__Data to process__:
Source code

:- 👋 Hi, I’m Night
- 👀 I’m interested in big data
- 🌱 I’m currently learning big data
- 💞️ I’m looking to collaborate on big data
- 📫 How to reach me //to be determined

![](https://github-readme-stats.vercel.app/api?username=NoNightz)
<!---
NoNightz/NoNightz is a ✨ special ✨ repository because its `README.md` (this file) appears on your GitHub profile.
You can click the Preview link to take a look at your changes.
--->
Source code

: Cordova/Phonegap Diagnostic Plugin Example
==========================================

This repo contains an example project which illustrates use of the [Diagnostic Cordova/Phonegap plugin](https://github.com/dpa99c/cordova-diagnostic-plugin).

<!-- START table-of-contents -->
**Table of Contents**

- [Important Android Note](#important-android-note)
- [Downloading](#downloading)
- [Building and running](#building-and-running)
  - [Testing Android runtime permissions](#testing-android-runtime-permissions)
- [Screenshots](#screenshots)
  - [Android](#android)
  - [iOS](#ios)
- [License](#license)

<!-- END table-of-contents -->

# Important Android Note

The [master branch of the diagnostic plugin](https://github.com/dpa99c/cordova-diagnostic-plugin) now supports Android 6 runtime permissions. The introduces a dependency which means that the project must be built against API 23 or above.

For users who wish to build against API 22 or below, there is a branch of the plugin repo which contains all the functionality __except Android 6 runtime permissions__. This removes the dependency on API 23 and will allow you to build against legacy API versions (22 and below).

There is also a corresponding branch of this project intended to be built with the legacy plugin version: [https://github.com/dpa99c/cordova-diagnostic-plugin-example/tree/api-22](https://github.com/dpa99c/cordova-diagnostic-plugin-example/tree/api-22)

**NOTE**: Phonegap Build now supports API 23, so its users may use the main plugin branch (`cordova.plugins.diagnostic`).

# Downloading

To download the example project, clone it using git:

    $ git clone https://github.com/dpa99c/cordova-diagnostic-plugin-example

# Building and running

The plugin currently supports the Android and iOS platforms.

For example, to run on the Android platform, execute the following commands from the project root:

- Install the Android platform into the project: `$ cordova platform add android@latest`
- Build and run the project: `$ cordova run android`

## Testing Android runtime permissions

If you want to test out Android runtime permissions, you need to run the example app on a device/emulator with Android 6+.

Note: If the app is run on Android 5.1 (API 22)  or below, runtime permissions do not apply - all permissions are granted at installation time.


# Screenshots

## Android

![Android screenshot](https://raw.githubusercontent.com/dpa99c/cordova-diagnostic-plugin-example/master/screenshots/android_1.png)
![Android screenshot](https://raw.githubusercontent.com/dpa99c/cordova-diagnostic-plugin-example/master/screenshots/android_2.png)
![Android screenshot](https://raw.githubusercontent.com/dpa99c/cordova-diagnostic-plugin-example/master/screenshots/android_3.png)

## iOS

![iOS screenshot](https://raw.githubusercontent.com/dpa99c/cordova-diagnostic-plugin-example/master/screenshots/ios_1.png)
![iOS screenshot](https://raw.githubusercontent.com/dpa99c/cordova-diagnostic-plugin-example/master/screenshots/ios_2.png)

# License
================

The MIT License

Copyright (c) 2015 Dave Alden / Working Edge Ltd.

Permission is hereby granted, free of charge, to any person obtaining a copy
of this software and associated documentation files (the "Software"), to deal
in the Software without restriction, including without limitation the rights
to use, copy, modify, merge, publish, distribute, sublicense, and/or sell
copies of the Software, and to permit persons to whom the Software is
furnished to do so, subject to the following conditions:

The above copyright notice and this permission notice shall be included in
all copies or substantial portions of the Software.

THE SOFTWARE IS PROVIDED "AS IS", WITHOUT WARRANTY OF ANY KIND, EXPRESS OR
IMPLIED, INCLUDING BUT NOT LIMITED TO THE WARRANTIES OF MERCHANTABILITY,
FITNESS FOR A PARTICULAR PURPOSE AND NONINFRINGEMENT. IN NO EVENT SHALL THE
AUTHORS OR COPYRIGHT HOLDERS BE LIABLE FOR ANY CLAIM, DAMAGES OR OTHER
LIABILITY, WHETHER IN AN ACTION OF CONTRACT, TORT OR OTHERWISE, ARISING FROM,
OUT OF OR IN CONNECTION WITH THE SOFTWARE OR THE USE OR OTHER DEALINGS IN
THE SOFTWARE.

...

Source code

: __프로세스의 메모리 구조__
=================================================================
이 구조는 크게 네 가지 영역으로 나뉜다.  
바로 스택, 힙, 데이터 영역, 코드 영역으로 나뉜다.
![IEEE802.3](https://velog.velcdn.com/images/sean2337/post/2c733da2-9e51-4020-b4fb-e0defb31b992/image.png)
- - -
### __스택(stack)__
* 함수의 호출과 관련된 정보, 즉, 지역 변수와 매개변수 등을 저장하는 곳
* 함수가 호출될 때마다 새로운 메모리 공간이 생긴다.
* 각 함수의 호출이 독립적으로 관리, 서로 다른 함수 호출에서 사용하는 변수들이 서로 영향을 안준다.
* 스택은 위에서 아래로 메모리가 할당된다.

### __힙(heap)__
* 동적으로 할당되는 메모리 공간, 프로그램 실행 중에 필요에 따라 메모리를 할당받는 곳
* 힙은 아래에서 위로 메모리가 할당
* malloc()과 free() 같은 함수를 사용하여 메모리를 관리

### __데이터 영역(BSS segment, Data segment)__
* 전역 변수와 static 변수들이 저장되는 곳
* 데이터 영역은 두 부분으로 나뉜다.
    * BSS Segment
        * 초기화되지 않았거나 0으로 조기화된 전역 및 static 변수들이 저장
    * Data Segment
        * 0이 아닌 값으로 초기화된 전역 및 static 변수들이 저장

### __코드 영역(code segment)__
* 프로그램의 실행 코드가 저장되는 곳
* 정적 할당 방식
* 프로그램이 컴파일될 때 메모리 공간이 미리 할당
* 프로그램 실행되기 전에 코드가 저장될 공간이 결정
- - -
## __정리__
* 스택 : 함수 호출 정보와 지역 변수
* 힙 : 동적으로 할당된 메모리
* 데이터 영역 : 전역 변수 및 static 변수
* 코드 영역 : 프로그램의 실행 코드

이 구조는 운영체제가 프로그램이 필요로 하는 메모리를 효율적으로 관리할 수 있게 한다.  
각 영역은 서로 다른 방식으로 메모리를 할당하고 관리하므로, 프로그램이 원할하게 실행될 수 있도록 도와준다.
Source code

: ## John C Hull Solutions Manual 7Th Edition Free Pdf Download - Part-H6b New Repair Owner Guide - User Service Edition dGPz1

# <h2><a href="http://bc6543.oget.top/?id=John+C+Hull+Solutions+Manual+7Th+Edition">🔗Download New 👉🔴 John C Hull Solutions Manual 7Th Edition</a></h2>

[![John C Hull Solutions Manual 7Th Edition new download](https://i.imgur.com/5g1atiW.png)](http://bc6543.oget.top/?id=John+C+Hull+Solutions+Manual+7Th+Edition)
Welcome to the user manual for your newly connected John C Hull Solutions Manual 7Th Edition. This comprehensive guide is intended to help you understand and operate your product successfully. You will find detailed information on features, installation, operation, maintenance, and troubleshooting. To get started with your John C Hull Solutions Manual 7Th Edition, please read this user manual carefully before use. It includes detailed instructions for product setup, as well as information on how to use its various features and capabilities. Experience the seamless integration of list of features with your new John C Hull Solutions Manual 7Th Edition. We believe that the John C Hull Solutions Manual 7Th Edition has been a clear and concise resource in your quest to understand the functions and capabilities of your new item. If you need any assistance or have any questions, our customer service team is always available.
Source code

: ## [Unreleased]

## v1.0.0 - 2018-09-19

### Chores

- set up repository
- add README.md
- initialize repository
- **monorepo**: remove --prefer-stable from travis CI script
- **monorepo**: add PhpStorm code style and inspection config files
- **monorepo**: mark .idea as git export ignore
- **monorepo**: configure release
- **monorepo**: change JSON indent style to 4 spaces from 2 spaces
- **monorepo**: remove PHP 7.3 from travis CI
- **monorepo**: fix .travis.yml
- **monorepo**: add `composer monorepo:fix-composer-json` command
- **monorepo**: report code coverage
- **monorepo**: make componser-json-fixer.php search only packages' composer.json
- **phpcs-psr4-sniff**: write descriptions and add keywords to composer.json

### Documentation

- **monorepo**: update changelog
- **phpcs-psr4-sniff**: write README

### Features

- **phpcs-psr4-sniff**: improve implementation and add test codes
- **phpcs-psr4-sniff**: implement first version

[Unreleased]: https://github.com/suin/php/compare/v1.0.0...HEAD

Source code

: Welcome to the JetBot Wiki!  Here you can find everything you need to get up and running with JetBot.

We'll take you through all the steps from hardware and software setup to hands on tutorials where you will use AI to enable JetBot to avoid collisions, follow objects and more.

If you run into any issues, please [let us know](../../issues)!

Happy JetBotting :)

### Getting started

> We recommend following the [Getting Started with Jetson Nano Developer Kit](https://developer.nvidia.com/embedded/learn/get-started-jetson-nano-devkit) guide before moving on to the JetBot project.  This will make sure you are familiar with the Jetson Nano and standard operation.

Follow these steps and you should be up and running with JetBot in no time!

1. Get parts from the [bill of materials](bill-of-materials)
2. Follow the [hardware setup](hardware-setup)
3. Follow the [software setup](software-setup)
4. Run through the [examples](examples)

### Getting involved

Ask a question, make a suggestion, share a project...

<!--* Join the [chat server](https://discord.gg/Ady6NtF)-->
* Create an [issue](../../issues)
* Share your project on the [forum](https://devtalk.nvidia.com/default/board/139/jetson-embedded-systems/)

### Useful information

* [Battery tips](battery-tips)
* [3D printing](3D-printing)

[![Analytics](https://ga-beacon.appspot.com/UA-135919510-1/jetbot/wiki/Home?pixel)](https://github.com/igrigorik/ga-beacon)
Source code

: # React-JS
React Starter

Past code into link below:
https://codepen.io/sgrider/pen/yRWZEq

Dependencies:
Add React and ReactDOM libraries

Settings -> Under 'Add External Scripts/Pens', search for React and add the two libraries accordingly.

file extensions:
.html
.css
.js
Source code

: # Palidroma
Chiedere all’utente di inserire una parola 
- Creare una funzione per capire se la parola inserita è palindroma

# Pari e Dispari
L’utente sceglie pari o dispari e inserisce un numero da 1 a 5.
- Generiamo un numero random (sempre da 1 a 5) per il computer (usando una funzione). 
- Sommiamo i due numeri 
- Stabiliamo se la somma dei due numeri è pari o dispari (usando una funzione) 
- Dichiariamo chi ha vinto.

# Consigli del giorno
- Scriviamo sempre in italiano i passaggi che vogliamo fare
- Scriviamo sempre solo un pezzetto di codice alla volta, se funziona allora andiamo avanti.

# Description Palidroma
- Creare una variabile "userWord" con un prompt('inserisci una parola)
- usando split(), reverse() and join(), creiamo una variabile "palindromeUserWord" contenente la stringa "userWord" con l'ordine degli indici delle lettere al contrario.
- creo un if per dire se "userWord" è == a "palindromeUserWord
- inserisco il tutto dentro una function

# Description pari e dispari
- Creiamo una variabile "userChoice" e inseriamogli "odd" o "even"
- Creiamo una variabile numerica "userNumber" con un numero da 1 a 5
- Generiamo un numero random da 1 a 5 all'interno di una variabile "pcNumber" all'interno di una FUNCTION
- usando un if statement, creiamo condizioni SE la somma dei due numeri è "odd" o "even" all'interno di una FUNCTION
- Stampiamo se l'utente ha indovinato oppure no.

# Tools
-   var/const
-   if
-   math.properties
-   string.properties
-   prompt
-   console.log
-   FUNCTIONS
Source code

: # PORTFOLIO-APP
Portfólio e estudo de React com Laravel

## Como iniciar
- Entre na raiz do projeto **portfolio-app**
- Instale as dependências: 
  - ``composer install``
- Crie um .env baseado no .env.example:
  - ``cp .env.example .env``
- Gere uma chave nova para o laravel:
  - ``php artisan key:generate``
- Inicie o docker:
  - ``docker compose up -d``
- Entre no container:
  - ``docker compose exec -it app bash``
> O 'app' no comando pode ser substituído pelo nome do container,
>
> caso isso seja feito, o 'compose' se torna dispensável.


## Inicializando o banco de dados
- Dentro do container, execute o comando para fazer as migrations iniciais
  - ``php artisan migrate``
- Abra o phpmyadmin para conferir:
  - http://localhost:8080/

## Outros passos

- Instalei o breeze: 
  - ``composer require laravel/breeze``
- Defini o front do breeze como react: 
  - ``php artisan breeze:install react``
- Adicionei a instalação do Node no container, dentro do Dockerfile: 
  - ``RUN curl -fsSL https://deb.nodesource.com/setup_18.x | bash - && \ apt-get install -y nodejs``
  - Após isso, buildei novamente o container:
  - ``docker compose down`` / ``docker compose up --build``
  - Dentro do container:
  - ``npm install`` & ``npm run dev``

__How to complete this task__: Within the listing above, the range opens at the line with "Hi, I’m Night" and closes at the line with "NoNightz/NoNightz is a". Reproduce exactly the lines of that range, including both ends.

__Answer box__:
:- 👋 Hi, I’m Night
- 👀 I’m interested in big data
- 🌱 I’m currently learning big data
- 💞️ I’m looking to collaborate on big data
- 📫 How to reach me //to be determined

![](https://github-readme-stats.vercel.app/api?username=NoNightz)
<!---
NoNightz/NoNightz is a ✨ special ✨ repository because its `README.md` (this file) appears on your GitHub profile.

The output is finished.